Stored entries
==========
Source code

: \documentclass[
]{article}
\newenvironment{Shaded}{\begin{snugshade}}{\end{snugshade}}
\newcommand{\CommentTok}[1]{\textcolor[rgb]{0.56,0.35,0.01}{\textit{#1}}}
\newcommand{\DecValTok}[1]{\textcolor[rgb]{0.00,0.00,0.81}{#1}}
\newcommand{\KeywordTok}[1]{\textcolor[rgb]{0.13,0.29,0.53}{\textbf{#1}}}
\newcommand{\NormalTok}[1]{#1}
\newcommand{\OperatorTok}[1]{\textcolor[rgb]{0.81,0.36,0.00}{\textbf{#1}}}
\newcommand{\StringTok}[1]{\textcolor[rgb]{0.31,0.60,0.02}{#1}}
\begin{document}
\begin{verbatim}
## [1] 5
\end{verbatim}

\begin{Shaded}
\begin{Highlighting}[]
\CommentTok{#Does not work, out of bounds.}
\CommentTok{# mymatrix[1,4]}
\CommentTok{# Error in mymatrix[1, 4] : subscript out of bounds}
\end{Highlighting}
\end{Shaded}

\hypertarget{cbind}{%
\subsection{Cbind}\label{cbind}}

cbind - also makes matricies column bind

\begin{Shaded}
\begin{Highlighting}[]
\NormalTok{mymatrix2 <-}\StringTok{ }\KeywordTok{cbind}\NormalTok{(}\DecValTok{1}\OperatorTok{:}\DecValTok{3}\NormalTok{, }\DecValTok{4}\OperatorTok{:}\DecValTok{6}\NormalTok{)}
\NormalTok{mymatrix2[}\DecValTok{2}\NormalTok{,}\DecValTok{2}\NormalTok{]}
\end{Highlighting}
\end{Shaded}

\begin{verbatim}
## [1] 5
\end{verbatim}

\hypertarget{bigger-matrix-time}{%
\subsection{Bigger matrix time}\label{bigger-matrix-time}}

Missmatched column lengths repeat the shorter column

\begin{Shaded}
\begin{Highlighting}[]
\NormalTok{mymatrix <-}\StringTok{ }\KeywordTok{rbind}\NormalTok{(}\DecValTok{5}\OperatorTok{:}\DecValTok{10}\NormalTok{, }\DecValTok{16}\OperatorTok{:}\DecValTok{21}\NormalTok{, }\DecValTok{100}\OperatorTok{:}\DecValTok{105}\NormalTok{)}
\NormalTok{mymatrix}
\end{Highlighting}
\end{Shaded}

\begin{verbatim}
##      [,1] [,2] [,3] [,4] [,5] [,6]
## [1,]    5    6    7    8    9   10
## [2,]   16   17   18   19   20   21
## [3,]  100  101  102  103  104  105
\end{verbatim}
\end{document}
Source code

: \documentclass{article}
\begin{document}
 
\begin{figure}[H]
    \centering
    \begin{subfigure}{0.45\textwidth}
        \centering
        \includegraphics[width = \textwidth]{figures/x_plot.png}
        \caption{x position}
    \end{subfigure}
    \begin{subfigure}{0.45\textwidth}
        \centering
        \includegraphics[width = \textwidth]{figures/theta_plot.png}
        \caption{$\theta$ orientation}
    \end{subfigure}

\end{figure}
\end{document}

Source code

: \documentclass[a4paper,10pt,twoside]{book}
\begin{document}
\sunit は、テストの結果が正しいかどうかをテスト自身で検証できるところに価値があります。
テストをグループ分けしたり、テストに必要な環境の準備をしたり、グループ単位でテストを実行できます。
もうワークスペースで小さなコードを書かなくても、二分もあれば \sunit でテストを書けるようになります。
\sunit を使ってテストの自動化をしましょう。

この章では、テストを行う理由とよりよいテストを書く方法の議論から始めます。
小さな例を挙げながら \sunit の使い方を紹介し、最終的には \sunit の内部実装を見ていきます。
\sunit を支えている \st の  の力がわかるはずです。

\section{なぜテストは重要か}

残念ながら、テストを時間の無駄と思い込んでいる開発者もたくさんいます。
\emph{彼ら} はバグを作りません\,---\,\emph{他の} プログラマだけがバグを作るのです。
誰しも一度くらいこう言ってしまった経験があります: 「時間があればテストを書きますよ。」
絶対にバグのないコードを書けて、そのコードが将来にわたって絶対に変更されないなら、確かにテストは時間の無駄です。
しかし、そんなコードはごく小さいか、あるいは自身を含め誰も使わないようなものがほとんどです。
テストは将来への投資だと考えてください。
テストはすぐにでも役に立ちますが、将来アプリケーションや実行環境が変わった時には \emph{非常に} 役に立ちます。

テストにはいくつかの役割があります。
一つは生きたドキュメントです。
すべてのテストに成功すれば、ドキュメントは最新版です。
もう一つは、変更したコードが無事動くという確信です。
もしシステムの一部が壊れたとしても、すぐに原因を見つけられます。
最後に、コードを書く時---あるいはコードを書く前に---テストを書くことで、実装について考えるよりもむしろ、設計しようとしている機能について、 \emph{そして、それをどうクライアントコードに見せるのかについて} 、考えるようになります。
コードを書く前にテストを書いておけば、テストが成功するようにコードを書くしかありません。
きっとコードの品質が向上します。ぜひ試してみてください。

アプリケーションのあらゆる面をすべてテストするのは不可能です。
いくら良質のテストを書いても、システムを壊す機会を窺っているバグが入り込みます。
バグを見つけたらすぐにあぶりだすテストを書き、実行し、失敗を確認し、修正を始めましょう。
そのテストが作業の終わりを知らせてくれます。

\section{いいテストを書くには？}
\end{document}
==========
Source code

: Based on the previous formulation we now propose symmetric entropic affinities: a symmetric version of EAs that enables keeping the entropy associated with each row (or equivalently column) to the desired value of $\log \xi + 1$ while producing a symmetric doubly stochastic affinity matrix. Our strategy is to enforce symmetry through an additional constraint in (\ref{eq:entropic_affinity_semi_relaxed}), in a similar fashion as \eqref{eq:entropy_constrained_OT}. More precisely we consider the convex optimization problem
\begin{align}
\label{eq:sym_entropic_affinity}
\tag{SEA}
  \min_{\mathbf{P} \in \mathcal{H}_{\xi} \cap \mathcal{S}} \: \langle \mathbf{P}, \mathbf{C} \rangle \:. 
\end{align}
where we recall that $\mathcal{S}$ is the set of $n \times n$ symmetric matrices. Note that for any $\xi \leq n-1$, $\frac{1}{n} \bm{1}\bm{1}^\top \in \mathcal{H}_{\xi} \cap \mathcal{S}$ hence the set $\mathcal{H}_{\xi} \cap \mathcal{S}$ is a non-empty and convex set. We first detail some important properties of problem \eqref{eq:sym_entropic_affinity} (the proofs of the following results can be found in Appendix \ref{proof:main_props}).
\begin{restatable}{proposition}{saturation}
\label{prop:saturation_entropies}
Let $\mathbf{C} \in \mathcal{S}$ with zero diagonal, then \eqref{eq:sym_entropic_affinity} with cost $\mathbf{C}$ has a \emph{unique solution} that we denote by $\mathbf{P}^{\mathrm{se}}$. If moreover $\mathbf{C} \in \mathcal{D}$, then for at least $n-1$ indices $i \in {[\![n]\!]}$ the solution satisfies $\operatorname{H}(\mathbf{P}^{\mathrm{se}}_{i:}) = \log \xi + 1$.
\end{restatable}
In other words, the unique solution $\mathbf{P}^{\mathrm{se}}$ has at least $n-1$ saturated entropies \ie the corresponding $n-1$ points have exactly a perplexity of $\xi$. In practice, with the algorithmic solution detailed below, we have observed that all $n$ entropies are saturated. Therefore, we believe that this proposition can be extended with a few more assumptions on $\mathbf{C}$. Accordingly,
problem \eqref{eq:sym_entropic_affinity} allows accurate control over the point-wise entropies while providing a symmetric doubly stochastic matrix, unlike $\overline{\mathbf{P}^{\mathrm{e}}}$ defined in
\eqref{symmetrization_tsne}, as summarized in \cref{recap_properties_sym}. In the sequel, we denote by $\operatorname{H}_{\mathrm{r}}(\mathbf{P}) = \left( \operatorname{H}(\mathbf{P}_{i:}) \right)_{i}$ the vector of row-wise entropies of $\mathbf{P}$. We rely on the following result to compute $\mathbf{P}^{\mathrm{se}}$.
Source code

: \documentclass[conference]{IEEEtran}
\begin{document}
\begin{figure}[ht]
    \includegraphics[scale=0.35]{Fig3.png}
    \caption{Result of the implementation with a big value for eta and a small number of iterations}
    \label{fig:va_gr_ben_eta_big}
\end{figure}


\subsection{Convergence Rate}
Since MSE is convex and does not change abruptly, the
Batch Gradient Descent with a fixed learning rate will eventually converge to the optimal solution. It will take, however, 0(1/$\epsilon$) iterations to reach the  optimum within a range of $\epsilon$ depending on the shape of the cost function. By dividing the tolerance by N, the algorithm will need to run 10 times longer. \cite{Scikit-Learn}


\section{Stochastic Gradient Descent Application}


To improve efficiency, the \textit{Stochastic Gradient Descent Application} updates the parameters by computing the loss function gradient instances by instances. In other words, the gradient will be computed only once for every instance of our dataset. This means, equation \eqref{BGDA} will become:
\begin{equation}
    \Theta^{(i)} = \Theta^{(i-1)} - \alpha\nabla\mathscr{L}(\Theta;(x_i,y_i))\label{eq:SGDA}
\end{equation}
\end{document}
==========
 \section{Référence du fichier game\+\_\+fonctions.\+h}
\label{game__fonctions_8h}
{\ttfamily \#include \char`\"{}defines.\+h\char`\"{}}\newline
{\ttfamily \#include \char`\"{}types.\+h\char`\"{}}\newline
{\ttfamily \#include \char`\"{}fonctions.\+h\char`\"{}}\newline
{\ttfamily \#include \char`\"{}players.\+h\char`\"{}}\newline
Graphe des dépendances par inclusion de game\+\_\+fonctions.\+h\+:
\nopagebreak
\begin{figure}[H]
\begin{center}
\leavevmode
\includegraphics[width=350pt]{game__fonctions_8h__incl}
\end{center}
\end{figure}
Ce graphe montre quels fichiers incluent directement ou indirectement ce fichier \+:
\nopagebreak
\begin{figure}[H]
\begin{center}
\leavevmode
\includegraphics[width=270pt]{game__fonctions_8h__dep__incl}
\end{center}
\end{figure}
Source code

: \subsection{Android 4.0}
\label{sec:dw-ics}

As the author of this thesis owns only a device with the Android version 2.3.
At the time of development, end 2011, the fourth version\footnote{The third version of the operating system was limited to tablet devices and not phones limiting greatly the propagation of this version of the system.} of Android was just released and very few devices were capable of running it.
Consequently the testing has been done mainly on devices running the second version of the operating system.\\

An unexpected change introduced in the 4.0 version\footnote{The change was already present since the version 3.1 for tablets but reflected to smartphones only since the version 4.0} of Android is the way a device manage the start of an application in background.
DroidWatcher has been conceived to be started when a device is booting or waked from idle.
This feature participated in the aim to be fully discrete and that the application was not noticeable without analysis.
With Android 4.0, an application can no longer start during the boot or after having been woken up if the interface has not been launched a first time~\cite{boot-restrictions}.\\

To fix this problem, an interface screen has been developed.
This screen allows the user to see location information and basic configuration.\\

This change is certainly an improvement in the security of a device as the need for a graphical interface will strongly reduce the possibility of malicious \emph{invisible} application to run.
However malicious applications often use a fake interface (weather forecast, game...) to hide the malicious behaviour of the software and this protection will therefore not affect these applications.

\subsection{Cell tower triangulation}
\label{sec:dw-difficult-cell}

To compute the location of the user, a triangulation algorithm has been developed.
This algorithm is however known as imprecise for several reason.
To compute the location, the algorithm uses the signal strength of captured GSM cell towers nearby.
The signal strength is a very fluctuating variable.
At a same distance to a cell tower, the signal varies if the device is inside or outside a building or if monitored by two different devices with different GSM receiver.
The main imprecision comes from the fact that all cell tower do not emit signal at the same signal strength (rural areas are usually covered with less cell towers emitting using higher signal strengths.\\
==========
◆ Problem to solve: Going back to the entries above, set down exactly the lines that begin at the one with "Ce graphe montre" and end at the one with "As the author", both included, and nothing else.

◆ Task answer:
Ce graphe montre quels fichiers incluent directement ou indirectement ce fichier \+:
\nopagebreak
\begin{figure}[H]
\begin{center}
\leavevmode
\includegraphics[width=270pt]{game__fonctions_8h__dep__incl}
\end{center}
\end{figure}
Source code

: \subsection{Android 4.0}
\label{sec:dw-ics}

As the author of this thesis owns only a device with the Android version 2.3.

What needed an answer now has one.